La settimana scorsa la rubrica degli Arcani Rivelati ha presentato una serie di Opzioni Immonde da farvi playtestare: nuove Sottorazze per i Tiefling, modi per personalizzare i culti diabolici e doni demoniaci che PNG corrotti possono ricevere dagli abitanti dell'Abisso.
Ora che avete avuto la possibilità di leggere e di riflettere sulle Sottoclassi Rivisitate rilasciate settimana scorsa, siamo pronti per conoscere la vostra opinione su di esse nel seguente Sondaggio. Il Sondaggio rimarrà aperto per circa tre settimane.

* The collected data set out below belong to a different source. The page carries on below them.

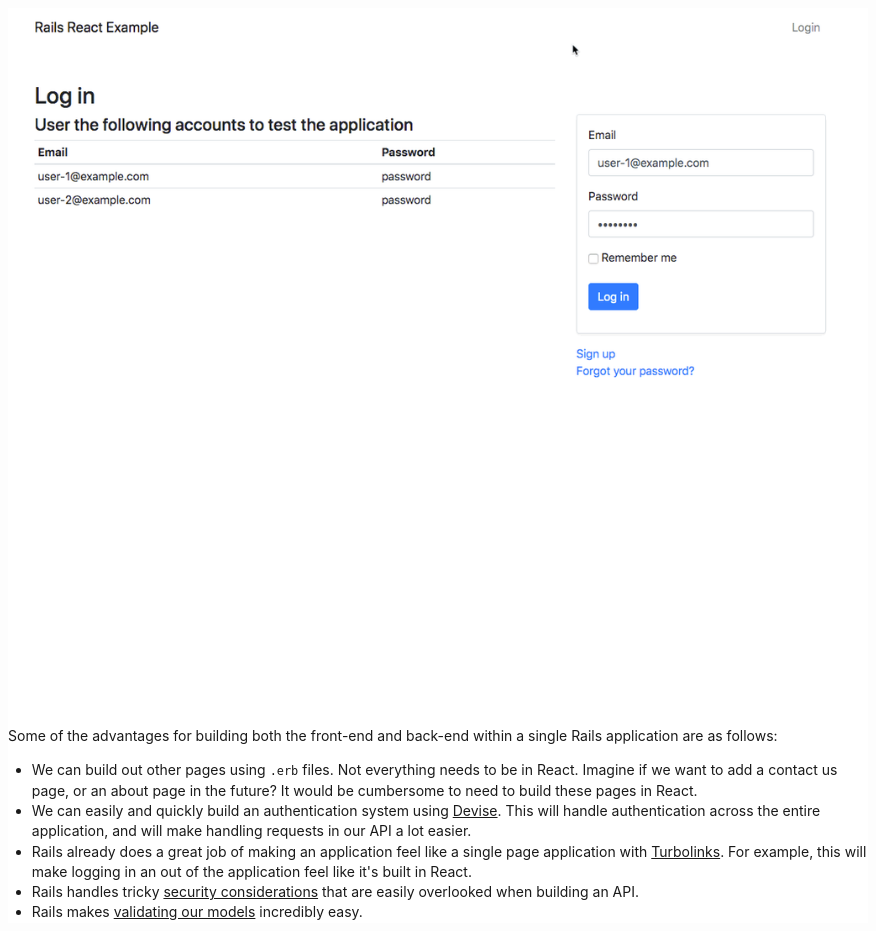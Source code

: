 ![application demo](/assets/images/posts/rails-react-tutorial/demo.gif)

Some of the advantages for building both the front-end and back-end within a single Rails application are as follows:

- We can build out other pages using `.erb` files. Not everything needs to be in React. Imagine if we want to add a contact us page, or an about page in the future? It would be cumbersome to need to build these pages in React.
- We can easily and quickly build an authentication system using [Devise](https://github.com/heartcombo/devise). This will handle authentication across the entire application, and will make handling requests in our API a lot easier.
- Rails already does a great job of making an application feel like a single page application with [Turbolinks](https://guides.rubyonrails.org/working_with_javascript_in_rails.html#turbolinks). For example, this will make logging in an out of the application feel like it's built in React.
- Rails handles tricky [security considerations](https://guides.rubyonrails.org/security.html) that are easily overlooked when building an API.
- Rails makes [validating our models](https://guides.rubyonrails.org/active_record_validations.html) incredibly easy.
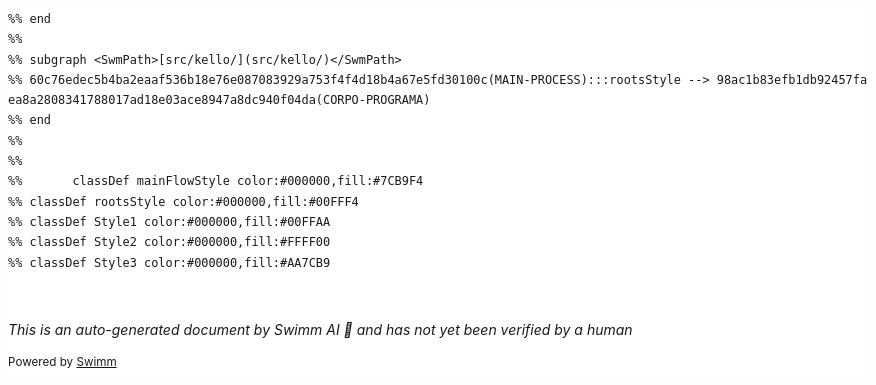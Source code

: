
 ```mermaid
%% end
%% 
%% subgraph <SwmPath>[src/kello/](src/kello/)</SwmPath>
%% 60c76edec5b4ba2eaaf536b18e76e087083929a753f4f4d18b4a67e5fd30100c(MAIN-PROCESS):::rootsStyle --> 98ac1b83efb1db92457faea8a2808341788017ad18e03ace8947a8dc940f04da(CORPO-PROGRAMA)
%% end
%% 
%% 
%%       classDef mainFlowStyle color:#000000,fill:#7CB9F4
%% classDef rootsStyle color:#000000,fill:#00FFF4
%% classDef Style1 color:#000000,fill:#00FFAA
%% classDef Style2 color:#000000,fill:#FFFF00
%% classDef Style3 color:#000000,fill:#AA7CB9
```

&nbsp;

*This is an auto-generated document by Swimm AI 🌊 and has not yet been verified by a human*

<SwmMeta version="3.0.0" repo-id="Z2l0aHViJTNBJTNBa2VsbG8lM0ElM0Fzd2ltbWlv" repo-name="kello"><sup>Powered by [Swimm](/)</sup></SwmMeta>
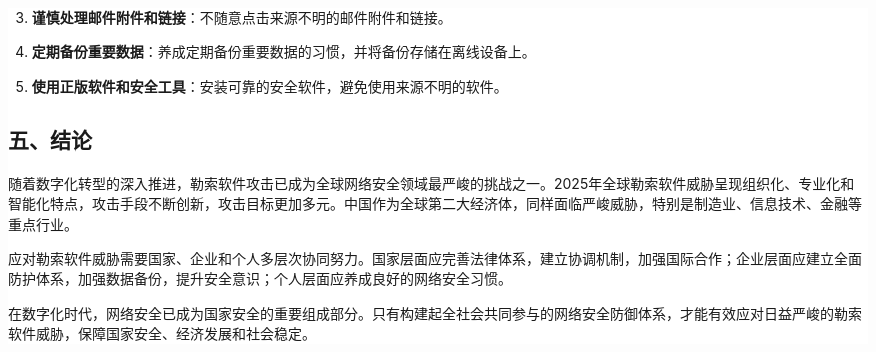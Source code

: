 3. **谨慎处理邮件附件和链接**：不随意点击来源不明的邮件附件和链接。

4. **定期备份重要数据**：养成定期备份重要数据的习惯，并将备份存储在离线设备上。

5. **使用正版软件和安全工具**：安装可靠的安全软件，避免使用来源不明的软件。

## 五、结论

随着数字化转型的深入推进，勒索软件攻击已成为全球网络安全领域最严峻的挑战之一。2025年全球勒索软件威胁呈现组织化、专业化和智能化特点，攻击手段不断创新，攻击目标更加多元。中国作为全球第二大经济体，同样面临严峻威胁，特别是制造业、信息技术、金融等重点行业。

应对勒索软件威胁需要国家、企业和个人多层次协同努力。国家层面应完善法律体系，建立协调机制，加强国际合作；企业层面应建立全面防护体系，加强数据备份，提升安全意识；个人层面应养成良好的网络安全习惯。

在数字化时代，网络安全已成为国家安全的重要组成部分。只有构建起全社会共同参与的网络安全防御体系，才能有效应对日益严峻的勒索软件威胁，保障国家安全、经济发展和社会稳定。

Questo è Materiale da Playtest
Il materiale degli Arcani Rivelati è presentato allo scopo di effettuarne il playtesting e di stimolare la vostra immaginazione. Queste meccaniche di gioco sono ancora delle bozze, usabili nelle vostre campagne ma non ancora forgiate tramite playtest e iterazioni ripetute. Non sono ufficialmente parte del gioco. Per queste ragioni, il materiale presentato in questa rubrica non è legale per gli eventi del D&D Adventurers League.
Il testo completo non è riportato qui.